Another stab of sorrow went through her at the thought of Mark, one more loss she had been helpless to prevent.
How long could she continue to do this?
She’d been caring for the dying for years now, and each loss added to the one before it, heaping another weight of sadness to a load she could barely carry. Despite what Dr. Lippmann had said, she had developed no inurement to death, her care for the dying hadn’t made her tough; it had made her realize she was no more than a flag-bearer on a battlefield, watching the dying fall. How much insight had she gained over the years? About life? About herself? About God?
The God Mark had believed in so firmly.
Mark had tried to help, had tried to give her a part of his own faith, his assurance in the goodness of God, but Marin knew from years of experience that faith is necessary for the dying.

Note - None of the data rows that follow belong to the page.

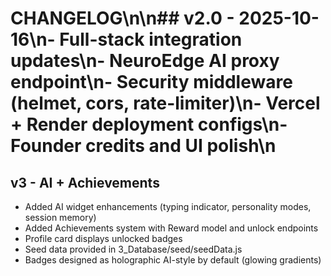 # CHANGELOG\n\n## v2.0 - 2025-10-16\n- Full-stack integration updates\n- NeuroEdge AI proxy endpoint\n- Security middleware (helmet, cors, rate-limiter)\n- Vercel + Render deployment configs\n- Founder credits and UI polish\n
## v3 - AI + Achievements
- Added AI widget enhancements (typing indicator, personality modes, session memory)
- Added Achievements system with Reward model and unlock endpoints
- Profile card displays unlocked badges
- Seed data provided in 3_Database/seed/seedData.js
- Badges designed as holographic AI-style by default (glowing gradients)
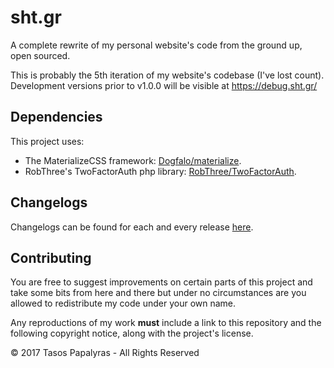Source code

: # sht.gr
A complete rewrite of my personal website's code from the ground up, open sourced.

This is probably the 5th iteration of my website's codebase (I've lost count).
Development versions prior to v1.0.0 will be visible at https://debug.sht.gr/

## Dependencies
This project uses:
+ The MaterializeCSS framework: [Dogfalo/materialize](https://github.com/Dogfalo/materialize).
+ RobThree's TwoFactorAuth php library: [RobThree/TwoFactorAuth](https://github.com/RobThree/TwoFactorAuth).

## Changelogs
Changelogs can be found for each and every release [here](https://github.com/ShtHappens796/sht.gr/releases).

## Contributing
You are free to suggest improvements on certain parts of this project and take some bits from here and there but under no circumstances are you allowed to redistribute my code under your own name.

Any reproductions of my work **must** include a link to this repository and the following copyright notice, along with the project's license.

© 2017 Tasos Papalyras - All Rights Reserved
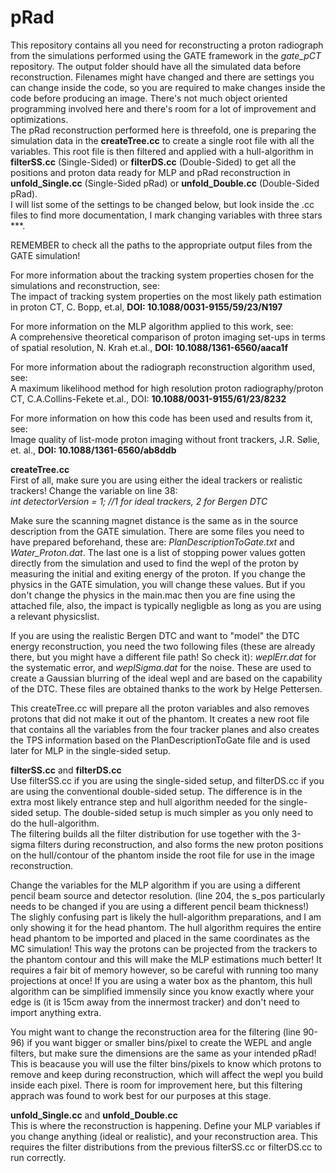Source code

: # pRad

This repository contains all you need for reconstructing a proton radiograph from the simulations performed using the GATE framework in the *gate_pCT* repository.
The output folder should have all the simulated data before reconstruction. Filenames might have changed and there are settings you can change inside the code, so you are required to make changes inside the code before producing an image. There's not much object oriented programming involved here and there's room for a lot of improvement and optimizations.<br />
The pRad reconstruction performed here is threefold, one is preparing the simulation data in the **createTree.cc** to create a single root file with all the variables. This root file is then filtered and applied with a hull-algorithm in **filterSS.cc** (Single-Sided) or **filterDS.cc** (Double-Sided) to get all the positions and proton data ready for MLP and pRad reconstruction in **unfold_Single.cc** (Single-Sided pRad) or **unfold_Double.cc** (Double-Sided pRad).<br /> 
I will list some of the settings to be changed below, but look inside the .cc files to find more documentation, I mark changing variables with three stars ***.

REMEMBER to check all the paths to the appropriate output files from the GATE simulation!

For more information about the tracking system properties chosen for the simulations and reconstruction, see:<br /> The impact of tracking system properties on the most likely path estimation in proton CT, C. Bopp, et.al, **DOI: 10.1088/0031-9155/59/23/N197** <br />

For more information on the MLP algorithm applied to this work, see: <br /> A comprehensive theoretical comparison of proton imaging set-ups in terms of spatial resolution, N. Krah et.al., **DOI: 10.1088/1361-6560/aaca1f** <br />

For more information about the radiograph reconstruction algorithm used, see: <br /> A maximum likelihood method for high resolution proton radiography/proton CT, C.A.Collins-Fekete et.al., DOI: **10.1088/0031-9155/61/23/8232** <br />

For more information on how this code has been used and results from it, see: <br /> Image quality of list-mode proton imaging without front trackers, J.R. Sølie, et. al., **DOI: 10.1088/1361-6560/ab8ddb**<br />

**createTree.cc**<br />
First of all, make sure you are using either the ideal trackers or realistic trackers! Change the variable on line 38:<br /> 
*int detectorVersion = 1; //1 for ideal trackers, 2 for Bergen DTC*

Make sure the scanning magnet distance is the same as in the source description from the GATE simulation. There are some files you need to have prepared beforehand, these are: *PlanDescriptionToGate.txt* and *Water_Proton.dat*. The last one is a list of stopping power values gotten directly from the simulation and used to find the wepl of the proton by measuring the initial and exiting energy of the proton. If you change the physics in the GATE simulation, you will change these values. But if you don't change the physics in the main.mac then you are fine using the attached file, also, the impact is typically negligble as long as you are using a relevant physicslist.

If you are using the realistic Bergen DTC and want to "model" the DTC energy reconstruction, you need the two following files (these are already there, but you might have a different file path! So check it): *weplErr.dat* for the systematic error, and *weplSigma.dat* for the noise. These are used to create a Gaussian blurring of the ideal wepl and are based on the capability of the DTC. These files are obtained thanks to the work by Helge Pettersen.

This createTree.cc will prepare all the proton variables and also removes protons that did not make it out of the phantom. It creates a new root file that contains all the variables from the four tracker planes and also creates the TPS information based on the PlanDescriptionToGate file and is used later for MLP in the single-sided setup.

**filterSS.cc** and **filterDS.cc**<br />
Use filterSS.cc if you are using the single-sided setup, and filterDS.cc if you are using the conventional double-sided setup. The difference is in the extra most likely entrance step and hull algorithm needed for the single-sided setup. The double-sided setup is much simpler as you only need to do the hull-algorithm.<br />
The filtering builds all the filter distribution for use together with the 3-sigma filters during reconstruction, and also forms the new proton positions on the hull/contour of the phantom inside the root file for use in the image reconstruction.

Change the variables for the MLP algorithm if you are using a different pencil beam source and detector resolution. (line 204, the s_pos particularly needs to be changed if you are using a different pencil beam thickness!) The slighly confusing part is likely the hull-algorithm preparations, and I am only showing it for the head phantom. The hull algorithm requires the entire head phantom to be imported and placed in the same coordinates as the MC simulation! This way the protons can be projected from the trackers to the phantom contour and this will make the MLP estimations much better! It requires a fair bit of memory however, so be careful with running too many projections at once! If you are using a water box as the phantom, this hull algorithm can be simplified immensily since you know exactly where your edge is (it is 15cm away from the innermost tracker) and don't need to import anything extra.

You might want to change the reconstruction area for the filtering (line 90-96) if you want bigger or smaller bins/pixel to create the WEPL and angle filters, but make sure the dimensions are the same as your intended pRad! This is beacause you will use the filter bins/pixels to know which protons to remove and keep during reconstruction, which will affect the wepl you build inside each pixel. There is room for improvement here, but this filtering apprach was found to work best for our purposes at this stage.

**unfold_Single.cc** and **unfold_Double.cc**<br />
This is where the reconstruction is happening. Define your MLP variables if you change anything (ideal or realistic), and your reconstruction area. This requires the filter distributions from the previous filterSS.cc or filterDS.cc to run correctly. 
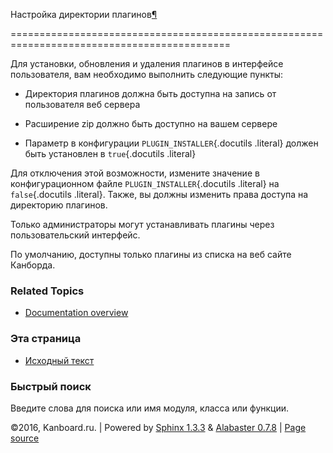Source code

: Настройка директории плагинов[¶](#plugin-directory-configuration "Ссылка на этот заголовок")

============================================================================================



Для установки, обновления и удаления плагинов в интерфейсе пользователя, вам необходимо выполнить следующие пункты:



-   Директория плагинов должна быть доступна на запись от пользователя веб сервера



-   Расширение zip должно быть доступно на вашем сервере



-   Параметр в конфигурации `PLUGIN_INSTALLER`{.docutils .literal} должен быть установлен в `true`{.docutils .literal}



Для отключения этой возможности, измените значение в конфигурационном файле `PLUGIN_INSTALLER`{.docutils .literal} на `false`{.docutils .literal}. Также, вы должны изменить права доступа на директорию плагинов.



Только администраторы могут устанавливать плагины через пользовательский интерфейс.



По умолчанию, доступны только плагины из списка на веб сайте Канборда.



### Related Topics



-   [Documentation overview](index.markdown)



### Эта страница



-   [Исходный текст](_sources/plugin-directory.txt)



### Быстрый поиск



Введите слова для поиска или имя модуля, класса или функции.



©2016, Kanboard.ru. | Powered by [Sphinx 1.3.3](http://sphinx-doc.org/) & [Alabaster 0.7.8](https://github.com/bitprophet/alabaster) | [Page source](_sources/plugin-directory.txt)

For the living, it comes harder.
She brushed at her tears. Dealing with death and dying was her job—had been for a long time now—and she had no use for maudlin sentimentality in herself or in others. Mark had certainly not had any for himself. Even near death, his faith had been strong, his concern not for himself but for others, for her.
The arrangements for Mark’s memorial service were made, she needed only to make a phone call to put the preparations into motion. She would call Mark’s family as well, give them her condolences, but not now.
“Do you keep in touch?” Mark had asked her toward the end. “You know, with the family?”
“Yes, I keep in touch. For a while anyway.”
“Good,” he’d answered. “You know my dad and I aren’t close, but my mom will need you.”
She’d smiled, but the reality was that after a death she was an unwelcome reminder of dark days, and no one had ever ‘kept in touch’ with her, or she with them.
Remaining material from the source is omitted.